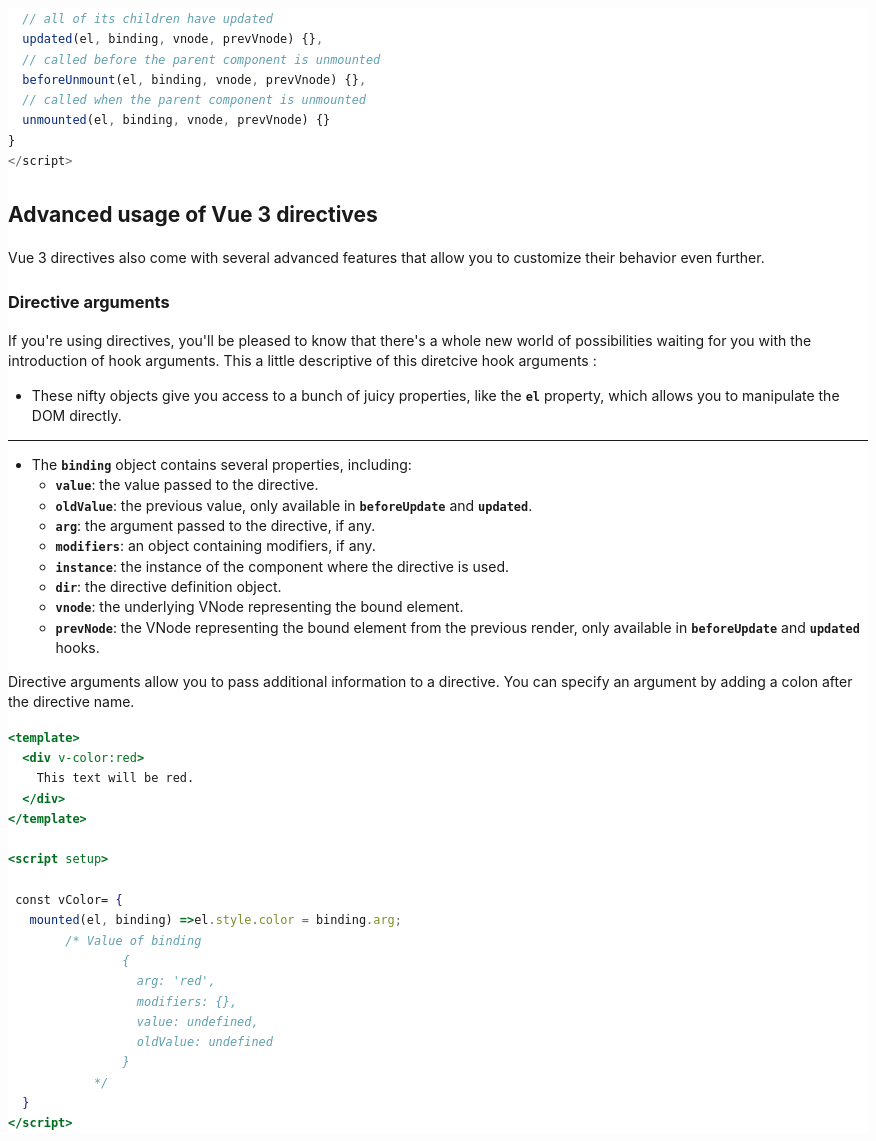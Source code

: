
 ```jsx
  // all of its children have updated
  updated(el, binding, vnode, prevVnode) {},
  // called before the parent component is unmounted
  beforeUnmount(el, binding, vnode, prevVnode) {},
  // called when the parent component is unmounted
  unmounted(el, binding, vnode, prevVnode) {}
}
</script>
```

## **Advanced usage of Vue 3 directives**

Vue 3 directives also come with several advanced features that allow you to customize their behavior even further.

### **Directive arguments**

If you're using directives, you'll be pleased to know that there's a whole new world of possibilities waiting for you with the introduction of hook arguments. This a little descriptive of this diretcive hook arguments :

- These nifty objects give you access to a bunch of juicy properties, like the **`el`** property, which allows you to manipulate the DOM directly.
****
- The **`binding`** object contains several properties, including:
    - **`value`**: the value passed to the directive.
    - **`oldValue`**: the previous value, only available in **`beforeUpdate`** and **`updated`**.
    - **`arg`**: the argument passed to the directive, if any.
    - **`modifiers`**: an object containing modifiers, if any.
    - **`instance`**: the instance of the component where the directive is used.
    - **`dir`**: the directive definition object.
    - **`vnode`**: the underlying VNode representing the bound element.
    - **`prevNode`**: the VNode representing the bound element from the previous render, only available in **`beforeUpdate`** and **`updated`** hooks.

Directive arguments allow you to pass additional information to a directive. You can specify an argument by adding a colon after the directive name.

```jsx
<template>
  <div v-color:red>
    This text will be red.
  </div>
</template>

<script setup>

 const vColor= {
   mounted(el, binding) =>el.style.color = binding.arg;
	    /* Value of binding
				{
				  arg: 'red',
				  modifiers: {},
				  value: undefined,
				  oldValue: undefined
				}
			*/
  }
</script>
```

= = = = = = =

> [Exercise objective] The lines to copy are those in the listing that contain the word "prevVnode".

> [Task output]
  updated(el, binding, vnode, prevVnode) {},
  beforeUnmount(el, binding, vnode, prevVnode) {},
  unmounted(el, binding, vnode, prevVnode) {}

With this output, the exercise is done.